By Bharath Rajeswaran and Vivek Kumar M
(Reuters) -India’s benchmarks gave up most of their early gains on Thursday, as Reliance Industries slid after higher tax rates on oil-related services and IT shares extended losses on U.S. tariff concerns, offsetting the optimism from domestic tax cuts.
The NSE Nifty 50 ended 0.08% higher at 24,734.3 and the BSE Sensex added 0.19% to 80,718.01. They had risen as much as 1.1% earlier in the session.
On Wednesday, the Goods and Services Taxes (GST) Council approved a shift to a two-rate structure from the existing four and cut levies on everyday items, aimed at reviving domestic demand and cushioning the blow from steep U.S. tariffs.
Energy stocks fell 1% after the government said oil and gas exploration, production, and pipeline services would move to the 18% slab from 12%.
Reliance Industries slid 1%, becoming the biggest drag on the indexes.
Information technology stocks fell 0.9%, registering their third consecutive session of losses.
The impact of the United States’ growth volatility from the tariffs on the IT sector is not clear and the segment will bear the brunt of this uncertainty, said Pankaj Pandey, head of retail research at ICICI Securities.

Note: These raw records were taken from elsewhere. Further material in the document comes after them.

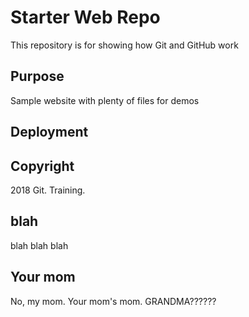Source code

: # Starter Web Repo

This repository is for showing how Git and GitHub work

## Purpose

Sample website with plenty of files for demos

## Deployment

## Copyright

2018 Git. Training.

## blah
blah blah blah

## Your mom
No, my mom.
Your mom's mom.  GRANDMA??????
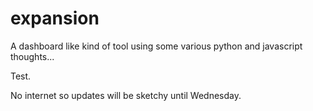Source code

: # expansion
A dashboard like kind of tool using some various python and javascript thoughts...

Test.

No internet so updates will be sketchy until Wednesday.
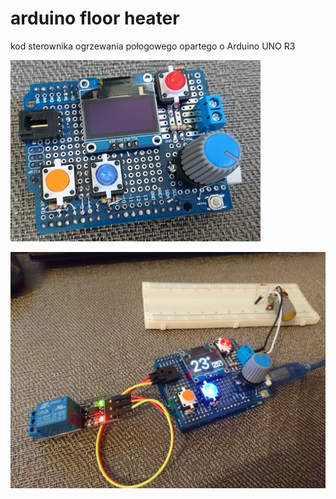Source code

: # arduino floor heater

kod sterownika ogrzewania połogowego opartego o Arduino UNO R3

![arduino-floor-heater](arduino-floor-heater.JPG)

![ogrzewanie-podlogowe-arduino](ogrzewanie-podlogowe-arduino.JPG)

Seven of the 16 major sectors climbed. Financials gained 0.5%. Auto and consumer goods companies climbed 0.9% and 0.2%, respectively, on hopes that lower GST rates will spur spending.
The reform brought taxes on toothpaste and shampoo down to 5% from 18%, while small cars, air conditioners and televisions moved to 18% from 28%.

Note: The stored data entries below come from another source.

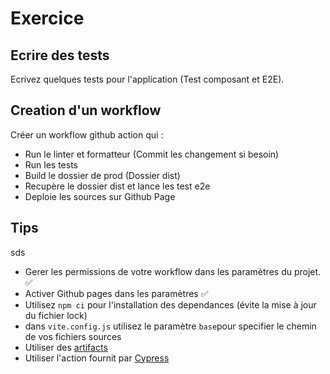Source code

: # Exercice

## Ecrire des tests

Ecrivez quelques tests pour l'application (Test composant et E2E).

## Creation d'un workflow

Créer un workflow github action qui :

- Run le linter et formatteur (Commit les changement si besoin)
- Run les tests
- Build le dossier de prod (Dossier dist)
- Recupère le dossier dist et lance les test e2e
- Deploie les sources sur Github Page

## Tips
sds
- Gerer les permissions de votre workflow dans les paramètres du projet. ✅
- Activer Github pages dans les paramètres ✅
- Utilisez `npm ci` pour l'installation des dependances (évite la mise à jour du fichier lock)
- dans `vite.config.js` utilisez le paramètre `base`pour specifier le chemin de vos fichiers sources
- Utiliser des [artifacts](https://docs.github.com/en/actions/using-workflows/storing-workflow-data-as-artifacts)
- Utiliser l'action fournit par [Cypress](https://docs.cypress.io/guides/continuous-integration/github-actions#Testing-with-Cypress-Docker-Images)
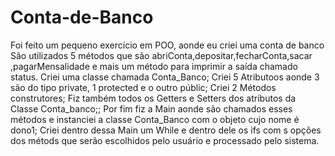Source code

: # Conta-de-Banco
Foi feito um pequeno exercício em POO, aonde  eu criei uma  conta de banco
São utilizados 5 métodos que são  abriConta,depositar,fecharConta,sacar ,pagarMensalidade e  mais um método para imprimir a saída chamado status.
Criei uma classe chamada Conta_Banco;
Criei 5 Atributoos aonde 3 são do tipo private, 1 protected e o outro públic;
Criei 2 Métodos construtores;
Fiz também todos os Getters e Setters dos atributos da Classe Conta_banco;;
Por fim fiz a Main aonde são chamados esses métodos e  instanciei  a classe Conta_Banco com o objeto cujo nome é dono1;
Criei dentro dessa Main um While e dentro dele os ifs com s opções dos métods que serão escolhidos pelo usuário e processado pelo sistema.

Mahindra & Mahindra jumped 6%. Consumer companies including Britannia, Colgate Palmolive India and Emami rose between 2.9% and 4.2%.
The government estimates the tax reform will cause a revenue loss of 480 billion rupees ($5.5 billion), lower than economists’ estimate of 1 trillion to 1.8 trillion rupees.

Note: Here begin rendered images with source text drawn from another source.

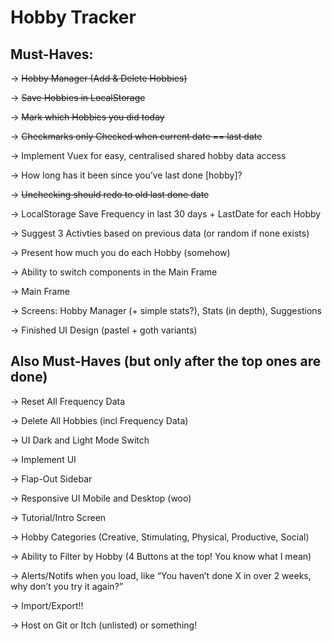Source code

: # Hobby Tracker

## Must-Haves:

-> ~~Hobby Manager (Add & Delete Hobbies)~~

-> ~~Save Hobbies in LocalStorage~~

-> ~~Mark which Hobbies you did today~~

-> ~~Checkmarks only Checked when current date == last date~~

-> Implement Vuex for easy, centralised shared hobby data access

-> How long has it been since you’ve last done [hobby]?

-> ~~Unchecking should redo to old last done date~~

-> LocalStorage Save Frequency in last 30 days + LastDate for each Hobby

-> Suggest 3 Activties based on previous data (or random if none exists)

-> Present how much you do each Hobby (somehow)

-> Ability to switch components in the Main Frame

-> Main Frame

-> Screens: Hobby Manager (+ simple stats?), Stats (in depth), Suggestions

-> Finished UI Design (pastel + goth variants)

## Also Must-Haves (but only after the top ones are done)

-> Reset All Frequency Data

-> Delete All Hobbies (incl Frequency Data)

-> UI Dark and Light Mode Switch

-> Implement UI

-> Flap-Out Sidebar

-> Responsive UI Mobile and Desktop (woo)

-> Tutorial/Intro Screen

-> Hobby Categories (Creative, Stimulating, Physical, Productive, Social)

-> Ability to Filter by Hobby (4 Buttons at the top! You know what I mean)

-> Alerts/Notifs when you load, like “You haven’t done X in over 2 weeks, why don’t you try it again?”

-> Import/Export!!

-> Host on Git or Itch (unlisted) or something!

The GST reforms are positive, but foreign investors weigh more than just local policy as U.S. rates, dollar strength and global risk appetite remain key drivers of flows, said Ross Maxwell, global strategy lead at VT Markets.
Foreign institutional investors (FIIs) sold $4 billion of Indian equities in August and more than $1 billion in the first three sessions of September.
Broader mid-caps and small-caps fell about 0.7% each, after rising about 3% in last three sessions.